• [Assignment] Copy out the whole listing exactly as given. Skip the pictures.

• [Given data]
----------------------------------------

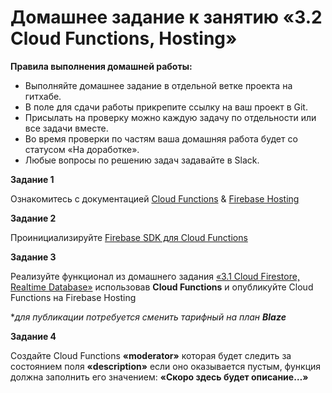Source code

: # Домашнее задание к занятию «3.2 Cloud Functions, Hosting»

**Правила выполнения домашней работы:**
* Выполняйте домашнее задание в отдельной ветке проекта на гитхабе.
* В поле для сдачи работы прикрепите ссылку на ваш проект в Git.
* Присылать на проверку можно каждую задачу по отдельности или все задачи вместе.
* Во время проверки по частям ваша домашняя работа будет со статусом «На доработке».
* Любые вопросы по решению задач задавайте в Slack.

**Задание 1**

Ознакомитесь с документацией [Cloud Functions](https://firebase.google.com/docs/functions) & [Firebase Hosting](https://firebase.google.com/docs/hosting) 

**Задание 2**

Проинициализируйте [Firebase SDK для Cloud Functions](https://firebase.google.com/docs/functions/get-started) 

**Задание 3**

Реализуйте функционал из домашнего задания [«3.1 Cloud Firestore, Realtime Database»](https://github.com/netology-code/ndtnf-homeworks/tree/master/013-Cloud-Firestore_Realtime-Database) использовав **Cloud Functions** и опубликуйте Cloud Functions на Firebase Hosting

**для публикации потребуется сменить тарифный на план **Blaze***

**Задание 4**

Создайте Cloud Functions  **«moderator»** которая будет следить за состоянием поля **«description»** если оно оказывается пустым, 
функция должна заполнить его значением: **«Скоро здесь будет описание…»**
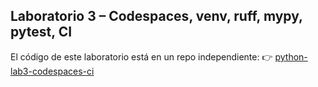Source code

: ## Laboratorio 3 – Codespaces, venv, ruff, mypy, pytest, CI
El código de este laboratorio está en un repo independiente:
👉 [python-lab3-codespaces-ci](https://github.com/JOSEMORO23/python-lab3-codespaces-ci)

----------------------------------------

• [Output]
Source code

: # Домашнее задание к занятию «3.2 Cloud Functions, Hosting»

**Правила выполнения домашней работы:**
* Выполняйте домашнее задание в отдельной ветке проекта на гитхабе.
* В поле для сдачи работы прикрепите ссылку на ваш проект в Git.
* Присылать на проверку можно каждую задачу по отдельности или все задачи вместе.
* Во время проверки по частям ваша домашняя работа будет со статусом «На доработке».
* Любые вопросы по решению задач задавайте в Slack.

**Задание 1**

Ознакомитесь с документацией [Cloud Functions](https://firebase.google.com/docs/functions) & [Firebase Hosting](https://firebase.google.com/docs/hosting) 

**Задание 2**

Проинициализируйте [Firebase SDK для Cloud Functions](https://firebase.google.com/docs/functions/get-started) 

**Задание 3**

Реализуйте функционал из домашнего задания [«3.1 Cloud Firestore, Realtime Database»](https://github.com/netology-code/ndtnf-homeworks/tree/master/013-Cloud-Firestore_Realtime-Database) использовав **Cloud Functions** и опубликуйте Cloud Functions на Firebase Hosting

**для публикации потребуется сменить тарифный на план **Blaze***

**Задание 4**

Создайте Cloud Functions  **«moderator»** которая будет следить за состоянием поля **«description»** если оно оказывается пустым, 
функция должна заполнить его значением: **«Скоро здесь будет описание…»**
Source code

: ## Laboratorio 3 – Codespaces, venv, ruff, mypy, pytest, CI
El código de este laboratorio está en un repo independiente:
👉 [python-lab3-codespaces-ci](https://github.com/JOSEMORO23/python-lab3-codespaces-ci)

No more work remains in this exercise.